Each stage is controlled by a YAML configuration file, allowing you to define and reproduce your entire workflow with ease.

Usage

The general workflow for any task in aiqclib follows these steps:

Generate a Configuration Template: Create a starter YAML file for the task (e.g., prepare, train, classify).
Customize the Configuration: Edit the YAML file to specify paths, dataset names, and other parameters.
Run the Task: Load the configuration and execute the main function for the task.

1. Dataset Preparation

This workflow processes your input data and creates training, validation, and test sets.

Step 1: Generate a configuration template.

import aiqclib as aq

aq.write_config_template(file_name="/path/to/prepare_config.yaml", stage="prepare")

Step 2: Customize prepare_config.yaml. You must edit the file to set the correct input/output paths and define your dataset. See the Configuration section for details.

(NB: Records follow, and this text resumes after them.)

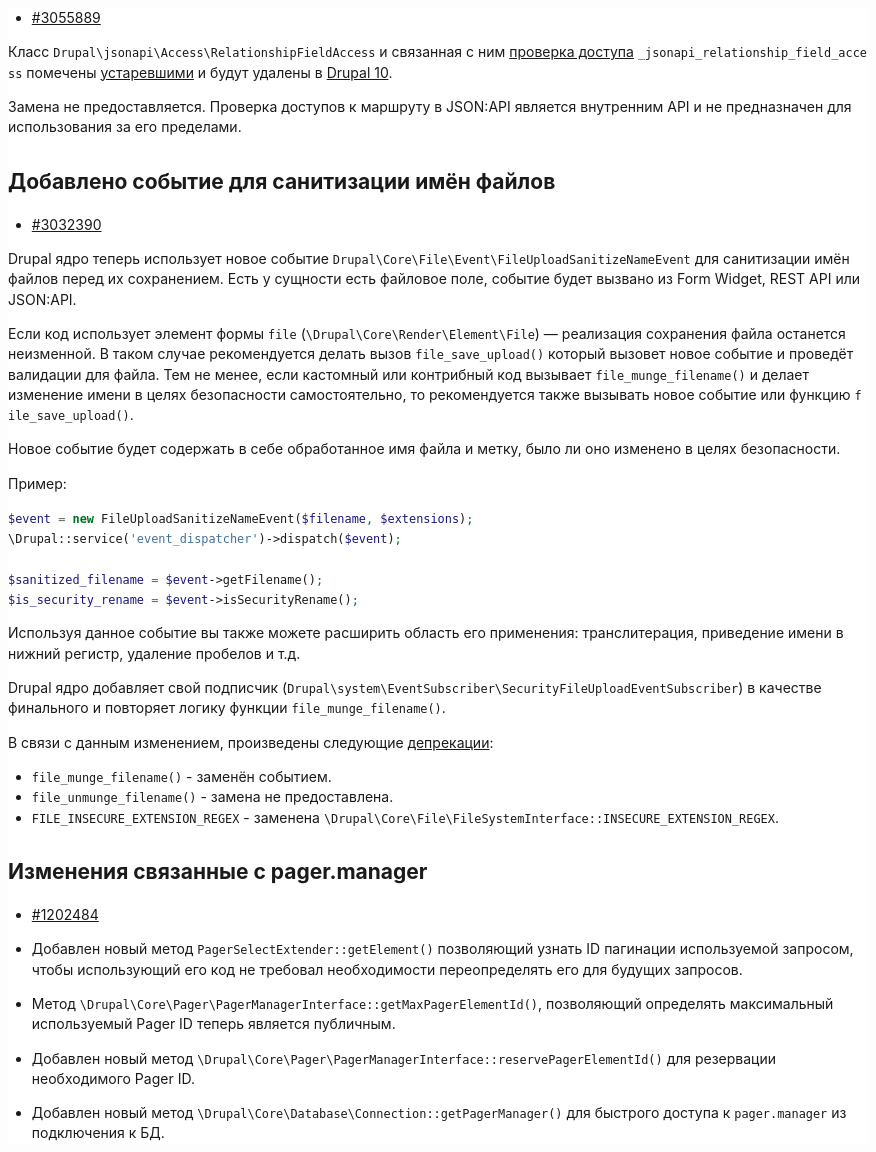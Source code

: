 - [#3055889](https://www.drupal.org/project/drupal/issues/3055889)

Класс `Drupal\jsonapi\Access\RelationshipFieldAccess` и связанная с ним [проверка доступа](../../../routing/access-control/index.md) `_jsonapi_relationship_field_access` помечены [устаревшими](../../../../../deprecation/index.md) и будут удалены в [Drupal 10](../../../../10/index.md).

Замена не предоставляется. Проверка доступов к маршруту в JSON:API является внутренним API и не предназначен для использования за его пределами.

## Добавлено событие для санитизации имён файлов

- [#3032390](https://www.drupal.org/project/drupal/issues/3032390)

Drupal ядро теперь использует новое событие `Drupal\Core\File\Event\FileUploadSanitizeNameEvent` для санитизации имён файлов перед их сохранением. Есть у сущности есть файловое поле, событие будет вызвано из Form Widget, REST API или JSON:API.

Если код использует элемент формы `file` (`\Drupal\Core\Render\Element\File`) — реализация сохранения файла останется неизменной. В таком случае рекомендуется делать вызов `file_save_upload()` который вызовет новое событие и проведёт валидации для файла. Тем не менее, если кастомный или контрибный код вызывает `file_munge_filename()` и делает изменение имени в целях безопасности самостоятельно, то рекомендуется также вызывать новое событие или функцию `file_save_upload()`.

Новое событие будет содержать в себе обработанное имя файла и метку, было ли оно изменено в целях безопасности.

Пример:

```php
$event = new FileUploadSanitizeNameEvent($filename, $extensions);
\Drupal::service('event_dispatcher')->dispatch($event);

$sanitized_filename = $event->getFilename();
$is_security_rename = $event->isSecurityRename();
```

Используя данное событие вы также можете расширить область его применения: транслитерация, приведение имени в нижний регистр, удаление пробелов и т.д.

Drupal ядро добавляет свой подписчик (`Drupal\system\EventSubscriber\SecurityFileUploadEventSubscriber`) в качестве финального и повторяет логику функции `file_munge_filename()`.

В связи с данным изменением, произведены следующие [депрекации](../../../../../deprecation/index.md):

- `file_munge_filename()` - заменён событием.
- `file_unmunge_filename()` - замена не предоставлена.
- `FILE_INSECURE_EXTENSION_REGEX` - заменена `\Drupal\Core\File\FileSystemInterface::INSECURE_EXTENSION_REGEX`.

## Изменения связанные с pager.manager

- [#1202484](https://www.drupal.org/project/drupal/issues/1202484)

- Добавлен новый метод `PagerSelectExtender::getElement()` позволяющий узнать ID пагинации используемой запросом, чтобы использующий его код не требовал необходимости переопределять его для будущих запросов.
- Метод `\Drupal\Core\Pager\PagerManagerInterface::getMaxPagerElementId()`, позволяющий определять максимальный используемый Pager ID теперь является публичным.
- Добавлен новый метод `\Drupal\Core\Pager\PagerManagerInterface::reservePagerElementId()` для резервации необходимого Pager ID. 
- Добавлен новый метод `\Drupal\Core\Database\Connection::getPagerManager()` для быстрого доступа к `pager.manager` из подключения к БД.
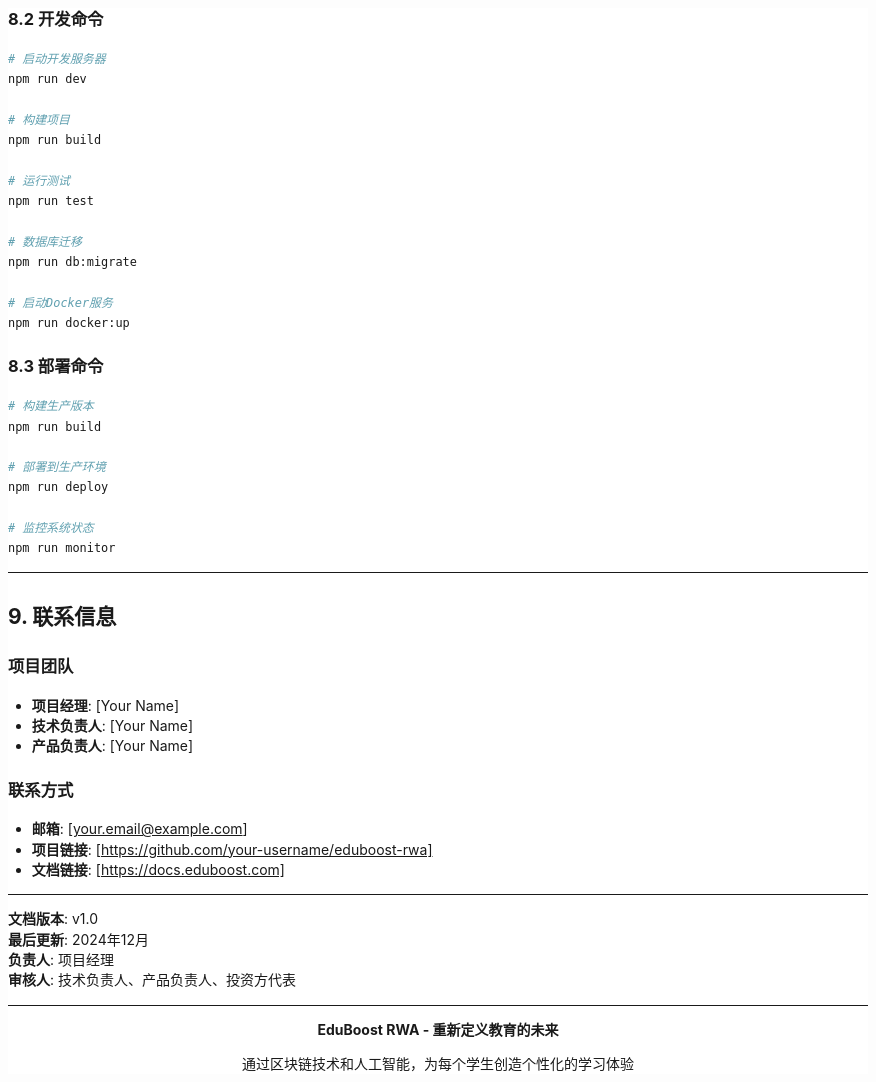 
### 8.2 开发命令
```bash
# 启动开发服务器
npm run dev

# 构建项目
npm run build

# 运行测试
npm run test

# 数据库迁移
npm run db:migrate

# 启动Docker服务
npm run docker:up
```

### 8.3 部署命令
```bash
# 构建生产版本
npm run build

# 部署到生产环境
npm run deploy

# 监控系统状态
npm run monitor
```

---

## 9. 联系信息

### 项目团队
- **项目经理**: [Your Name]
- **技术负责人**: [Your Name]
- **产品负责人**: [Your Name]

### 联系方式
- **邮箱**: [your.email@example.com]
- **项目链接**: [https://github.com/your-username/eduboost-rwa]
- **文档链接**: [https://docs.eduboost.com]

---

**文档版本**: v1.0  
**最后更新**: 2024年12月  
**负责人**: 项目经理  
**审核人**: 技术负责人、产品负责人、投资方代表

---

<div align="center">
  <p><strong>EduBoost RWA - 重新定义教育的未来</strong></p>
  <p>通过区块链技术和人工智能，为每个学生创造个性化的学习体验</p>
</div>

Step 3: Run the preparation process.

import aiqclib as aq

config = aq.read_config("/path/to/prepare_config.yaml")
aq.create_training_dataset(config)

This generates the following output folders:

summary: Statistics of input data used for normalization.
select: Profiles with bad observation flags (positive samples) and good profiles (negative samples).
locate: Observation records for both positive and negative profiles.
extract: Features extracted from the observation records.
training: The final training, validation, and test datasets.

2. Model Training and Evaluation

This workflow uses the prepared dataset to train a model and evaluate its performance.

Step 1: Generate a training configuration template.

import aiqclib as aq

aq.write_config_template(file_name="/path/to/training_config.yaml", stage="train")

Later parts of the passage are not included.